Leading retailers are responding by stitching together capabilities that span multiple channels, formats and areas of value creation – consumer insights; cross-channel planning; sophisticated attribution. Building a differentiated capability with this breadth and depth can only be achieved by building custom integrations across a complex ecosystem of third-party vendors. Packaging this up into an easy-to-use platform requires the retailer to build its own front-end. At its best, the result is a sophisticated and rapidly-developed media platform, using a combination of third-party tech and retailer IP.

Post-cookie complexity

This movement toward custom platform development is not confined to retailers. In consumer packaged goods (CPG), concern about the impact of cookie and mobile ad ID deprecation has triggered a similar trend. CPGs recognize that mitigating the impact of these changes requires a combination of new technology and their own consumer data.

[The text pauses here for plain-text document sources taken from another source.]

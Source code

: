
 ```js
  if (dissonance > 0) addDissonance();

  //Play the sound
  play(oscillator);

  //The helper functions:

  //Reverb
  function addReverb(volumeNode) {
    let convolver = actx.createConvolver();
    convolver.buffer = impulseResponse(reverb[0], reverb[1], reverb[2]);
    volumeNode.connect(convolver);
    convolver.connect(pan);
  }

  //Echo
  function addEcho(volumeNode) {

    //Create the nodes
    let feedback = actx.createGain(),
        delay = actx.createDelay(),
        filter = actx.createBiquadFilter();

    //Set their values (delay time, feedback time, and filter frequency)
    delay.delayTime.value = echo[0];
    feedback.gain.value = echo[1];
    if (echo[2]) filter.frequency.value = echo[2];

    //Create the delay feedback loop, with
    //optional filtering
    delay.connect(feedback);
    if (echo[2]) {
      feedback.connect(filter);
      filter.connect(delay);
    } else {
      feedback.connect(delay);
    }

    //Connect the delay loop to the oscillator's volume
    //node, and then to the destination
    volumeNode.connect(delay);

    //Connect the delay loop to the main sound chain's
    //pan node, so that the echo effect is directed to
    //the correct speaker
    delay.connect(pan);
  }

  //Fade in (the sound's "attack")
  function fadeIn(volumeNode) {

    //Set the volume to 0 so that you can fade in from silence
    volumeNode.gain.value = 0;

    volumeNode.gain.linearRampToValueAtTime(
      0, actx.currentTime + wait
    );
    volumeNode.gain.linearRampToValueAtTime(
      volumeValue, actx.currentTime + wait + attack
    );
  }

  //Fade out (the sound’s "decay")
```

The sensitive and strategically valuable nature of this data means that they aren’t comfortable outsourcing decision-making to their typical service providers, and are instead engaging directly with complex, customized adtech – often for the first time.

The complex use cases of a best-in-class ‘post-cookie’ media platform (how to match deterministic data sets? How to plan effectively using contextual signals? How to make probabilistic investment decisions when conversion pathways can’t be tracked?) means that, like retailers, leaders are architecting sophisticated, multi-vendor solutions. As with retailers, large CPGs are beginning to package up solutions in a way that fits their specific planning, reporting and reconciliation processes through the development of easy-to-use front ends.

Done well, the result is platforms that enable large advertisers to derive substantially more value from consumer data than their competitors. They can scale this value across organizations by inviting multiple teams – brand managers, media planners, insights, creative, CRM – to operate within a single, integrated product. For large CPGs, the incentive to get this right is substantial, as the promise of genuine technological differentiation paired with the vast troves of data generated by spending billions of dollars on advertising will create an advantage that is hard for competitors to overcome.

It’s still early days, but market leaders across industries are now driving adtech’s next wave of innovation themselves by building impressive, multi-year media product roadmaps, allocating tens of millions of dollars in capital investment and hiring their own development teams. Developing technology is not easy for non-tech organizations, but with such big rewards for those that get it right, expect to see more businesses taking on the challenge.